BASKET – Altri 193 cm a rafforzare l’attacco della Passalacqua Ragusa.

Nuovo approdo alla Passalacqua Basket. E’ Clarisse Machanguana, 193 cm, nata in Mozambico e con esperienze di gioco tra la Wnba e la Spagna.

RAGUSA – La Passalacqua Spedizioni Ragusa annuncia l’ingaggio del pivot Clarisse Machanguana, 193 centimetri, 38 anni il prossimo 4 ottobre, nativa del Mozambico ma con passaporto italiano. L’atleta è da due giorni a Ragusa e si è subito unita al gruppo di coach Marco Savini. Clarisse ha giocato nell’Wnba Usa, la lega femminile americana, dal 1999 a 2002,  poi in Spagna nell’FC Barcellona dal 2003 oltre a rappresentare la sua nazione, il Mozambico, in Cina nel 2006.

Per conoscere meglio questa forte gicoatrice, riportiamo in basso un’intervista fatta nel febbraio del 2009 quando era in forza alla Bracco Geas di Sesto San Giovanni (MI). In cui forse precognizava di andar a giocare al Sud, visto che ama il caldo. Anche se aveva cominiciato a pensare, un paio di anni fa, di smettere con lo sport e dedicarsi al ruolo di mamma o allo studio.

Clarisse Machanguana, 193 cm, in forza alla Passalacqua.

Il presidente Gianstefano Passalacqua è entusiasta di questa operazione che accresce il tasso tecnico e d’esperienza della squadra: “Con Clarisse – ha dichiarato – compiamo un bel salto di qualità. Abbiamo valutato sia le indicazioni tecniche fornite dal coach che le capacità dell’atleta di far gruppo e di credere nel progetto della società. Siamo molto contenti della scelta compiuta. Abbiamo allestito una squadra forte e credo che il pubblico che ci seguirà quest’anno avrà molto da divertirsi”.
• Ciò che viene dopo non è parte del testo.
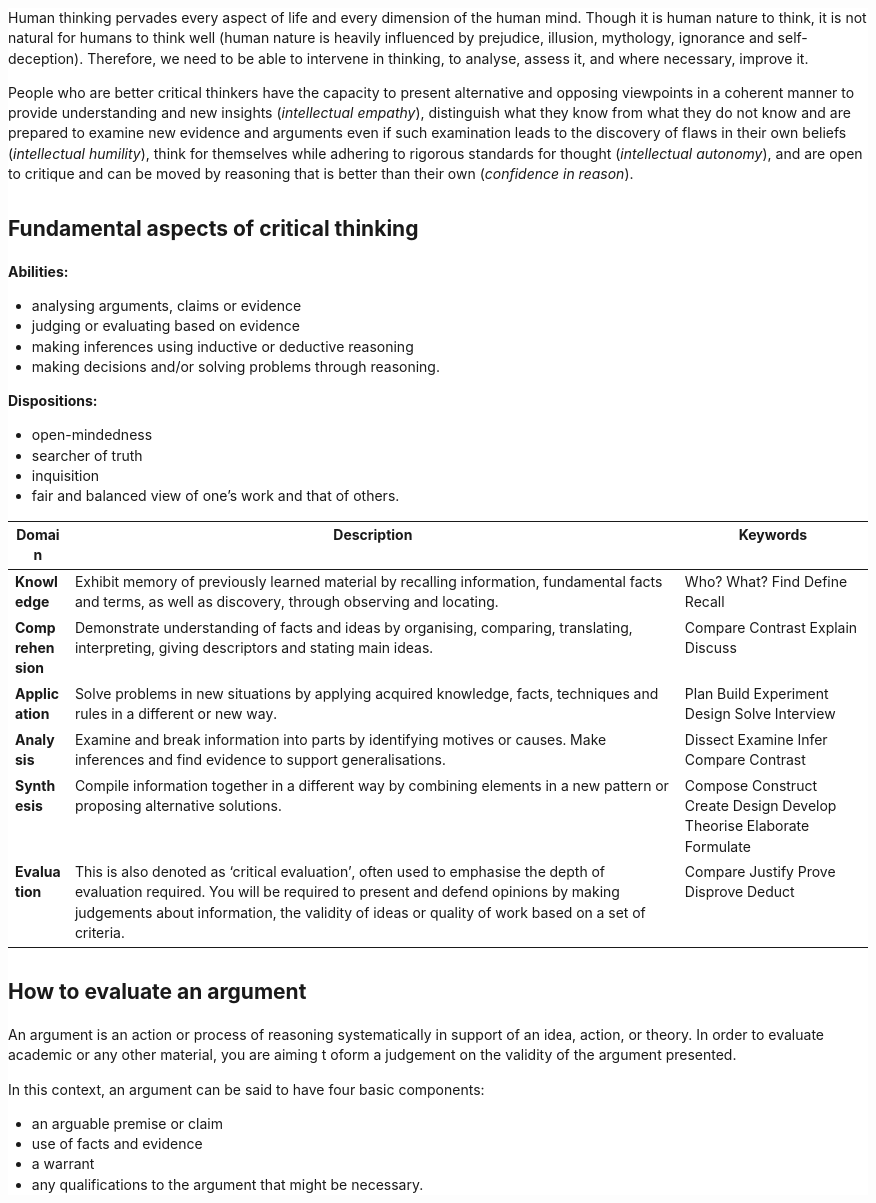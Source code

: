 Human thinking pervades every aspect of life and every dimension of the human mind.
Though it is human nature to think, it is not natural for humans to think well (human nature is heavily influenced by prejudice, illusion, mythology, ignorance and self-deception).
Therefore, we need to be able to intervene in thinking, to analyse, assess it, and where necessary, improve it.

People who are better critical thinkers have the capacity to present alternative and opposing viewpoints in a coherent manner to provide understanding and new insights (_intellectual empathy_), distinguish what they know from what they do not know and are prepared to examine new evidence and arguments even if such examination leads to the discovery of flaws in their own beliefs (_intellectual humility_), think for themselves while adhering to rigorous standards for thought (_intellectual autonomy_), and are open to critique and can be moved by reasoning that is better than their own (_confidence in reason_).

## Fundamental aspects of critical thinking
**Abilities:**
-   analysing arguments, claims or evidence
-   judging or evaluating based on evidence
-   making inferences using inductive or deductive reasoning
-   making decisions and/or solving problems through reasoning.

**Dispositions:**
-   open-mindedness
-   searcher of truth
-   inquisition
-   fair and balanced view of one’s work and that of others.

| Domain | Description | Keywords |
| - | - | - |
| **Knowledge** | Exhibit memory of previously learned material by recalling information, fundamental facts and terms, as well as discovery, through observing and locating. | Who? What? Find Define Recall |
| **Comprehension** | Demonstrate understanding of facts and ideas by organising, comparing, translating, interpreting, giving descriptors and stating main ideas. | Compare Contrast Explain Discuss |
| **Application** | Solve problems in new situations by applying acquired knowledge, facts, techniques and rules in a different or new way. | Plan Build Experiment Design Solve Interview |
| **Analysis** | Examine and break information into parts by identifying motives or causes. Make inferences and find evidence to support generalisations. | Dissect Examine Infer Compare Contrast |
| **Synthesis** | Compile information together in a different way by combining elements in a new pattern or proposing alternative solutions. | Compose Construct Create Design Develop Theorise Elaborate Formulate |
| **Evaluation** | This is also denoted as ‘critical evaluation’, often used to emphasise the depth of evaluation required. You will be required to present and defend opinions by making judgements about information, the validity of ideas or quality of work based on a set of criteria. | Compare Justify Prove Disprove Deduct |

## How to evaluate an argument
An argument is an action or process of reasoning systematically in support of an idea, action, or theory.
In order to evaluate academic or any other material, you are aiming t oform a judgement on the validity of the argument presented.

In this context, an argument can be said to have four basic components:
- an arguable premise or claim
- use of facts and evidence
- a warrant
- any qualifications to the argument that might be necessary.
La forte lunga ha giocato negli ultimi sette anni sempre in A1. Nell’ultima stagione ha vestito la maglia di Parma, giocando una media di 21 minuti a partita nei quali ha segnato 9,8 punti e raccolto 7,6 rimbalzi di media. Nelle stagioni di A1 disputate (con La Spezia, Napoli, San Raffaele Roma, Pomezia, Sesto San Giovanni e Parma) ha centrato una media di 14,2 punti e 7,2 rimbalzi a gara.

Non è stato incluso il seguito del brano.